Tenho vagas memórias de férias no campo, admirando a natureza e seu presente. Posso dizer com certeza que meu sonho começou ali, querer transmitir aquela beleza para outras pessoas. E esse sentimento combinou com o meu dom para pinturas, transformando toda a minha infância em algo único. As telas, a tinta, o jeito de colocar todo aquele sentimento em um só quadro e transmitir tudo aquilo para outras pessoas.
E essa jornada que começou naquelas férias em família no campo, guiaram o meu universo por todo a minha adolescência, e eu guardo isso em meu coração, seguindo com esse sonho, esse desejo, essa semente."
Posso jurar que já podia ver as lágrimas nos olhos do meu pai.
"O caminho para as artes já estava concreto desde criança, e agora olhando por todo o caminho que eu percorri, tenho orgulho de dizer que aquele sonho está só começando, aquele sonho, aquela semente está começando a florescer. Para todos nós, certo?"
Respirei fundo, uma, duas, três vezes, as lágrimas brigavam para descer.
"Tenho orgulho por todos nós, um carinho pelas amizades feitas, e que agora, indo em direção a faculdade, que essa semente possa florescer mais ainda, para de tornar uma bela flor. Muito obrigado por todos esses anos, eu amo todos vocês. "
E esse foi o meu discurso de formanda, as palmas cresceram junto com as minhas lágrimas, e eu não sabia como segurar aquilo. Tudo ia mudar, para longe das minhas amigas, da minha cidade, do meu lar. Quando desci do palco fui direto para o abraço da Camille, o que seria de mim sem ela? Era tudo tão excitante mas assustador ao mesmo tempo.
Em um instante estava abraçada com todas as minhas amigas, todos nós estávamos chorando, até a Luana dizer a frase que acabou com cada uma:
É o fim de uma era.
O que seria de nossa amizade sem uma referência de friends até no final?
Eu só desejo do fundo do meu coração em não perder esse brilho, essas amizades, esse meu amor. Posso dizer com orgulho, e lágrimas, que estou formada e vou buscar o meu sonho na maior faculdade de artes do país.
Quantas vezes o mundo dá voltas em quatro anos? O que é mais assustador terminar essa jornada que eu tanto sonhei, mas com tamanho sufoco, contando os dias para enfim acabar.
Destino consegue causar peças em sua vida, e eu só consigo rir das que aconteceram comigo, já que chorar vai mudar nada. Formando no ensino médio como a aluna exemplar da escola, guiando todo mundo em direção aos seus sonhos. Agora uma ninguém que mal consegue tirar o mínimo de nota para ganhar a aprovação.

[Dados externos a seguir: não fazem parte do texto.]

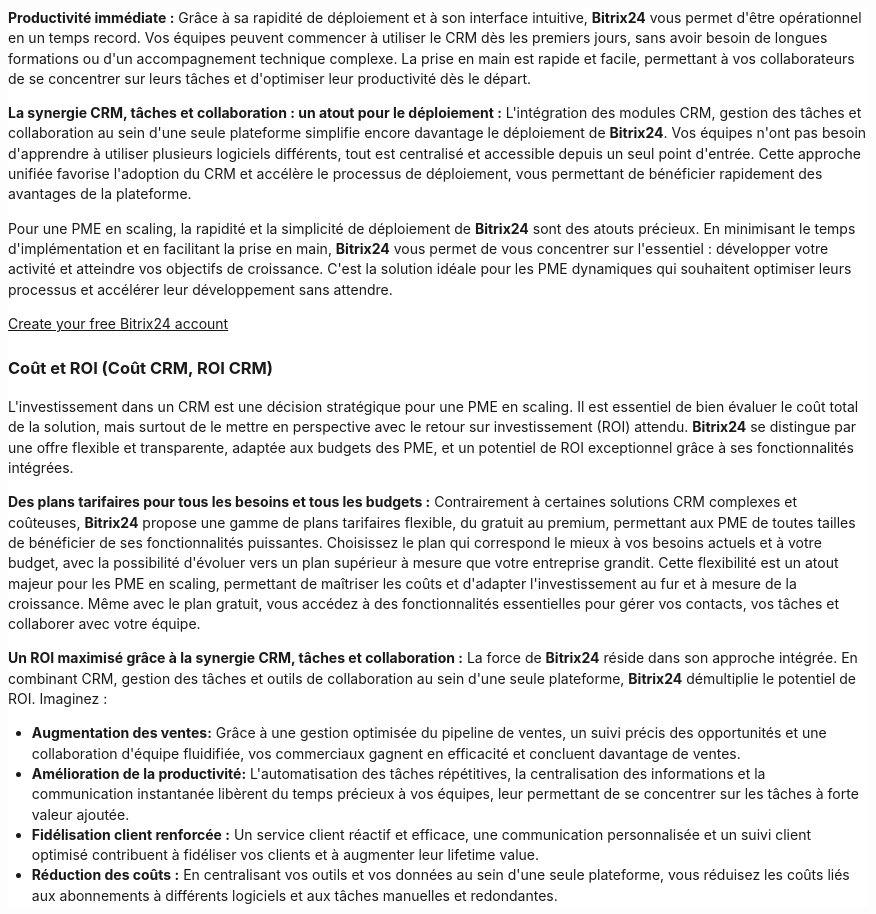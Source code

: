 **Productivité immédiate :**  Grâce à sa rapidité de déploiement et à son interface intuitive, **Bitrix24** vous permet d'être opérationnel en un temps record.  Vos équipes peuvent commencer à utiliser le CRM dès les premiers jours, sans avoir besoin de longues formations ou d'un accompagnement technique complexe.  La prise en main est rapide et facile, permettant à vos collaborateurs de se concentrer sur leurs tâches et d'optimiser leur productivité dès le départ.

**La synergie CRM, tâches et collaboration : un atout pour le déploiement :**  L'intégration des modules CRM, gestion des tâches et collaboration au sein d'une seule plateforme simplifie encore davantage le déploiement de **Bitrix24**.  Vos équipes n'ont pas besoin d'apprendre à utiliser plusieurs logiciels différents, tout est centralisé et accessible depuis un seul point d'entrée.  Cette approche unifiée favorise l'adoption du CRM et accélère le processus de déploiement, vous permettant de bénéficier rapidement des avantages de la plateforme.


Pour une PME en scaling, la rapidité et la simplicité de déploiement de **Bitrix24** sont des atouts précieux.  En minimisant le temps d'implémentation et en facilitant la prise en main, **Bitrix24** vous permet de vous concentrer sur l'essentiel : développer votre activité et atteindre vos objectifs de croissance.  C'est la solution idéale pour les PME dynamiques qui souhaitent optimiser leurs processus et accélérer leur développement sans attendre.

<a href="https://www.bitrix24.com/create.php?p=25482205&p1=4.%D0%92%D1%8B%D0%B1%D0%BE%D1%80CRM%D0%B4%D0%BB%D1%8F%D1%81%D1%80%D0%B5%D0%B4%D0%BD%D0%B5%D0%B3%D0%BE%D0%B1%D0%B8%D0%B7%D0%BD%D0%B5%D1%81%D0%B0%3A%D0%BD%D0%B0%D1%87%D1%82%D0%BE%D0%BE%D0%B1%D1%80%D0%B0%D1%82%D0%B8%D1%82%D1%8C%D0%B2%D0%BD%D0%B8%D0%BC%D0%B0%D0%BD%D0%B8%D0%B5%D0%BF%D1%80%D0%B8%D0%BC%D0%B0%D1%81%D1%88%D1%82%D0%B0%D0%B1%D0%B8%D1%80%D0%BE%D0%B2%D0%B0%D0%BD%D0%B8%D0%B8%3F" rel="noindex nofollow">Create your free Bitrix24 account</a>

### Coût et ROI (Coût CRM, ROI CRM)

L'investissement dans un CRM est une décision stratégique pour une PME en scaling.  Il est essentiel de bien évaluer le coût total de la solution, mais surtout de le mettre en perspective avec le retour sur investissement (ROI) attendu.  **Bitrix24** se distingue par une offre flexible et transparente, adaptée aux budgets des PME, et un potentiel de ROI exceptionnel grâce à ses fonctionnalités intégrées.

**Des plans tarifaires pour tous les besoins et tous les budgets :**  Contrairement à certaines solutions CRM complexes et coûteuses, **Bitrix24** propose une gamme de plans tarifaires flexible, du gratuit au premium, permettant aux PME de toutes tailles de bénéficier de ses fonctionnalités puissantes.  Choisissez le plan qui correspond le mieux à vos besoins actuels et à votre budget, avec la possibilité d'évoluer vers un plan supérieur à mesure que votre entreprise grandit.  Cette flexibilité est un atout majeur pour les PME en scaling, permettant de maîtriser les coûts et d'adapter l'investissement au fur et à mesure de la croissance.  Même avec le plan gratuit, vous accédez à des fonctionnalités essentielles pour gérer vos contacts, vos tâches et collaborer avec votre équipe.

**Un ROI maximisé grâce à la synergie CRM, tâches et collaboration :**  La force de **Bitrix24** réside dans son approche intégrée.  En combinant CRM, gestion des tâches et outils de collaboration au sein d'une seule plateforme, **Bitrix24** démultiplie le potentiel de ROI.  Imaginez :

* **Augmentation des ventes:**  Grâce à une gestion optimisée du pipeline de ventes, un suivi précis des opportunités et une collaboration d'équipe fluidifiée, vos commerciaux gagnent en efficacité et concluent davantage de ventes.
* **Amélioration de la productivité:**  L'automatisation des tâches répétitives, la centralisation des informations et la communication instantanée libèrent du temps précieux à vos équipes, leur permettant de se concentrer sur les tâches à forte valeur ajoutée.
* **Fidélisation client renforcée :**  Un service client réactif et efficace, une communication personnalisée et un suivi client optimisé contribuent à fidéliser vos clients et à augmenter leur lifetime value.
* **Réduction des coûts :**  En centralisant vos outils et vos données au sein d'une seule plateforme, vous réduisez les coûts liés aux abonnements à différents logiciels et aux tâches manuelles et redondantes.
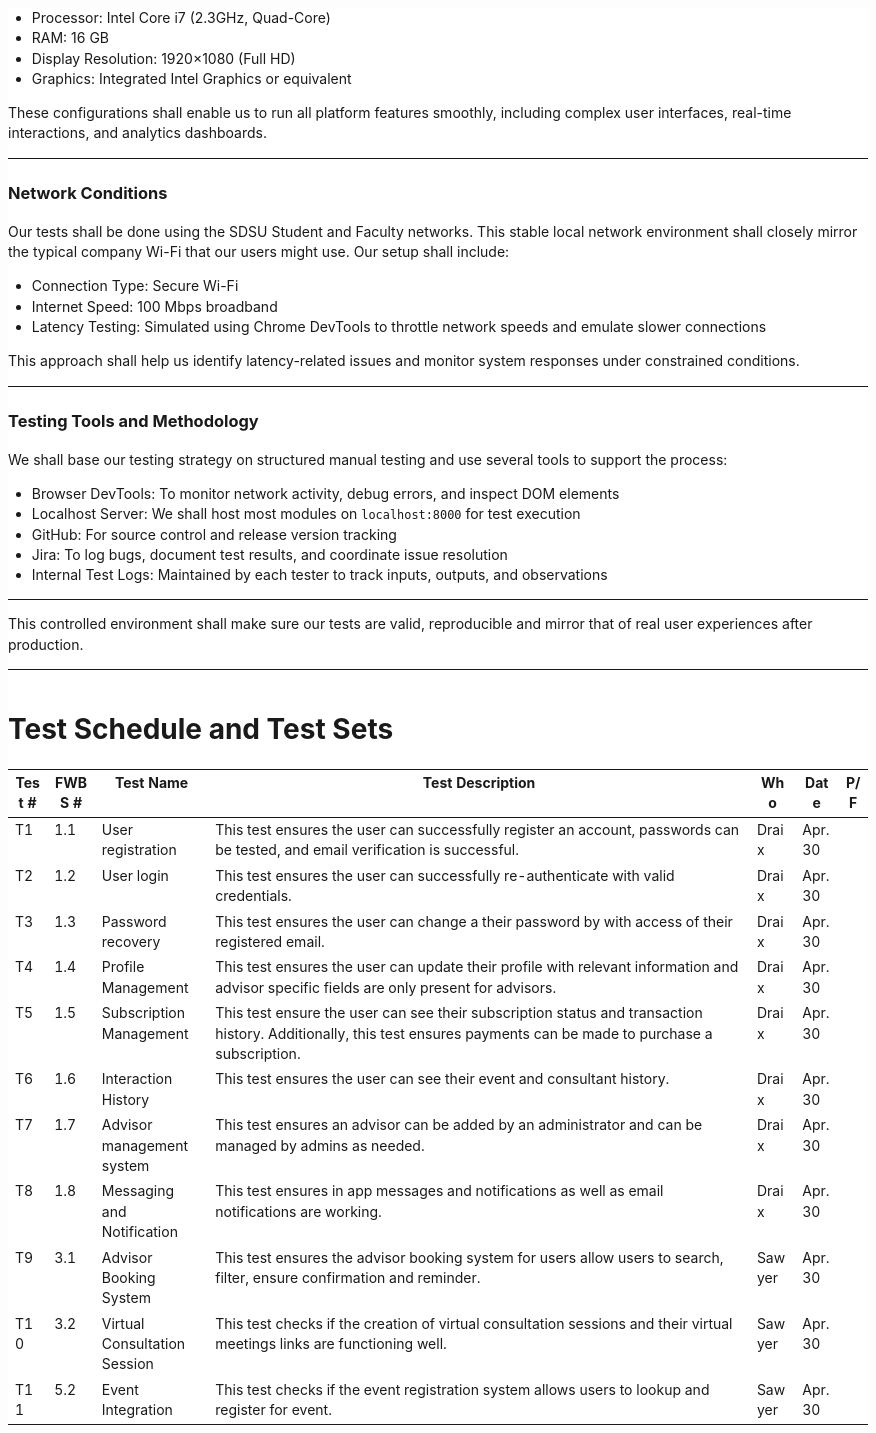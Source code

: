 - Processor: Intel Core i7 (2.3GHz, Quad-Core)
- RAM: 16 GB
- Display Resolution: 1920×1080 (Full HD)
- Graphics: Integrated Intel Graphics or equivalent

These configurations shall enable us to run all platform features smoothly, including complex user interfaces, real-time interactions, and analytics dashboards.

---

### Network Conditions

Our tests shall be done using the SDSU Student and Faculty networks. This stable local network environment shall closely mirror the typical company Wi-Fi that our users might use. Our setup shall include:

- Connection Type: Secure Wi-Fi
- Internet Speed: 100 Mbps broadband
- Latency Testing: Simulated using Chrome DevTools to throttle network speeds and emulate slower connections

This approach shall help us identify latency-related issues and monitor system responses under constrained conditions.

---

### Testing Tools and Methodology

We shall base our testing strategy on structured manual testing and use several tools to support the process:

- Browser DevTools: To monitor network activity, debug errors, and inspect DOM elements
- Localhost Server: We shall host most modules on `localhost:8000` for test execution
- GitHub: For source control and release version tracking
- Jira: To log bugs, document test results, and coordinate issue resolution
- Internal Test Logs: Maintained by each tester to track inputs, outputs, and observations

---

This controlled environment shall make sure our tests are valid, reproducible and mirror that of real user experiences after production.

---

# Test Schedule and Test Sets

| Test # | FWBS # | Test Name                    | Test Description                                                                                                                                                                                                                                       | Who    | Date    | P/F |
| ------ | ------ | ---------------------------- | ------------------------------------------------------------------------------------------------------------------------------------------------------------------------------------------------------------------------------------------------------ | ------ | ------- | --- |
| T1     | 1.1    | User registration            | This test ensures the user can successfully register an account, passwords can be tested, and email verification is successful.                                                                                                                        | Draix  | Apr. 30 |     |
| T2     | 1.2    | User login                   | This test ensures the user can successfully re-authenticate with valid credentials.                                                                                                                                                                    | Draix  | Apr. 30 |     |
| T3     | 1.3    | Password recovery            | This test ensures the user can change a their password by with access of their registered email.                                                                                                                                                       | Draix  | Apr. 30 |     |
| T4     | 1.4    | Profile Management           | This test ensures the user can update their profile with relevant information and advisor specific fields are only present for advisors.                                                                                                               | Draix  | Apr. 30 |     |
| T5     | 1.5    | Subscription Management      | This test ensure the user can see their subscription status and transaction history. Additionally, this test ensures payments can be made to purchase a subscription.                                                                                  | Draix  | Apr. 30 |     |
| T6     | 1.6    | Interaction History          | This test ensures the user can see their event and consultant history.                                                                                                                                                                                 | Draix  | Apr. 30 |     |
| T7     | 1.7    | Advisor management system    | This test ensures an advisor can be added by an administrator and can be managed by admins as needed.                                                                                                                                                  | Draix  | Apr. 30 |     |
| T8     | 1.8    | Messaging and Notification   | This test ensures in app messages and notifications as well as email notifications are working.                                                                                                                                                        | Draix  | Apr. 30 |     |
| T9     | 3.1    | Advisor Booking System       | This test ensures the advisor booking system for users allow users to search, filter, ensure confirmation and reminder.                                                                                                                                | Sawyer | Apr. 30 |     |
| T10    | 3.2    | Virtual Consultation Session | This test checks if the creation of virtual consultation sessions and their virtual meetings links are functioning well.                                                                                                                               | Sawyer | Apr. 30 |     |
| T11    | 5.2    | Event Integration            | This test checks if the event registration system allows users to lookup and register for event.                                                                                                                                                       | Sawyer | Apr. 30 |     |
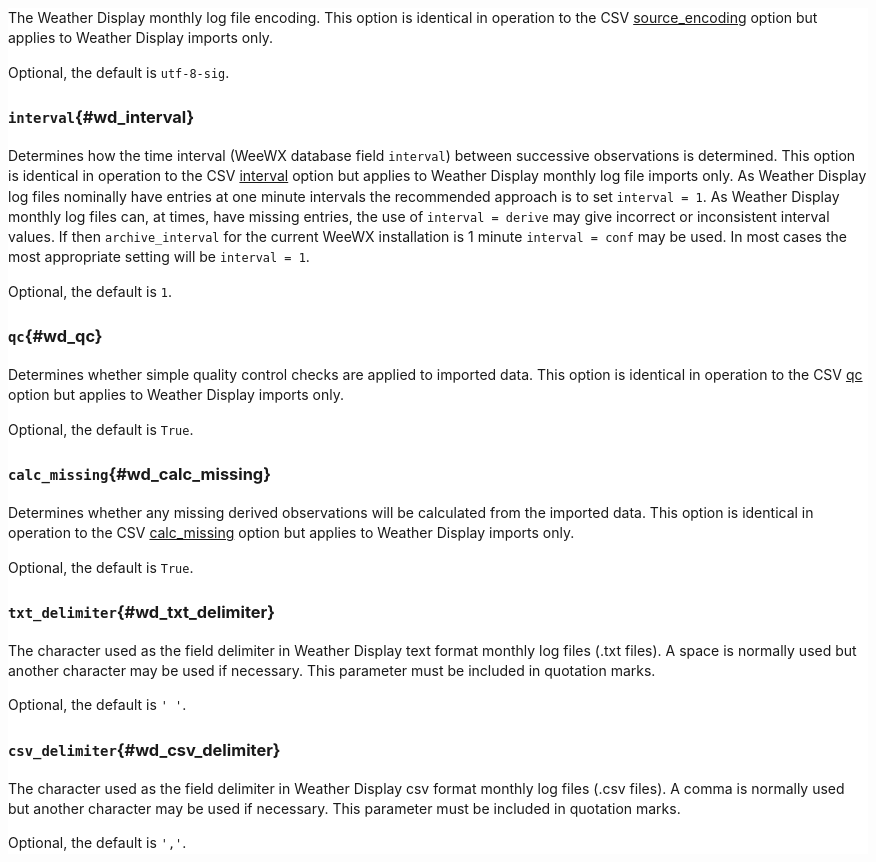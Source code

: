 The Weather Display monthly log file encoding. This option is identical in 
operation to the CSV [source_encoding](#csv_encoding) option but applies to 
Weather Display imports only.

Optional, the default is `utf-8-sig`.

### `interval`{#wd_interval}

Determines how the time interval (WeeWX database field `interval`) between 
successive observations is determined. This option is identical in operation 
to the CSV [interval](#csv_interval) option but applies to Weather Display 
monthly log file imports only. As Weather Display log files nominally have 
entries at one minute intervals the recommended approach is to set 
`interval = 1`. As Weather Display monthly log files can, at times, have 
missing entries, the use of `interval = derive` may give incorrect or 
inconsistent interval values. If then `archive_interval` for the current 
WeeWX installation is 1 minute `interval = conf` may be used. In most cases 
the most appropriate setting will be `interval = 1`.

Optional, the default is `1`.

### `qc`{#wd_qc}

Determines whether simple quality control checks are applied to imported 
data. This option is identical in operation to the CSV [qc](#csv_qc) option 
but applies to Weather Display imports only.

Optional, the default is `True`.

### `calc_missing`{#wd_calc_missing}

Determines whether any missing derived observations will be calculated from 
the imported data. This option is identical in operation to the CSV 
[calc_missing](#csv_calc_missing) option but applies to Weather Display 
imports only.

Optional, the default is `True`.

### `txt_delimiter`{#wd_txt_delimiter}

The character used as the field delimiter in Weather Display text format 
monthly log files (.txt files). A space is normally used but another 
character may be used if necessary. This parameter must be included in 
quotation marks.

Optional, the default is `' '`.

### `csv_delimiter`{#wd_csv_delimiter}

The character used as the field delimiter in Weather Display csv format 
monthly log files (.csv files). A comma is normally used but another 
character may be used if necessary. This parameter must be included in 
quotation marks.

Optional, the default is `','`.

Eu não consigo responder com minhas palavras o que realmente nesses quatro anos que me tornaram uma pessoa completamente diferente. O choque foi grande, e eu nem sei por onde começar.
Posso afirmar com certeza que o maior choque foi com as minhas pinturas, que em determinado momento deixaram de transmitir aquele meu sentimento e hoje não passam de técnicas vazias em uma tela. A técnica melhorou com certeza, juntamente com os elogios e a fama. E em meio a todo esse processo algo dentro de mim sumiu e eu não sei dizer como ou quando. Para piorar, o que exatamente eu perdi? Nem disse eu lembro mais, eu só sinto o vazio, a falta que faz. Tudo que eu dizia e pregava viraram contra mim como um soco no peito. As noites chorando por esse vazio inexplicável são incontáveis, buscando por algo perdido dentro de mim, aumentando a minha ansiedade com todo o resto. Como é viver exatamente? Por qual motivo é tão difícil viver sem isso dentro de mim? Como é difícil viver sem algo que nem lembro mas faz falta? Onde exatamente eu comecei a errar para chegar ao ponto de estar perdida no meu próprio caminho, de não entender se sigo em frente ou se estou voltando. Esse peso é o mais difícil de carregar.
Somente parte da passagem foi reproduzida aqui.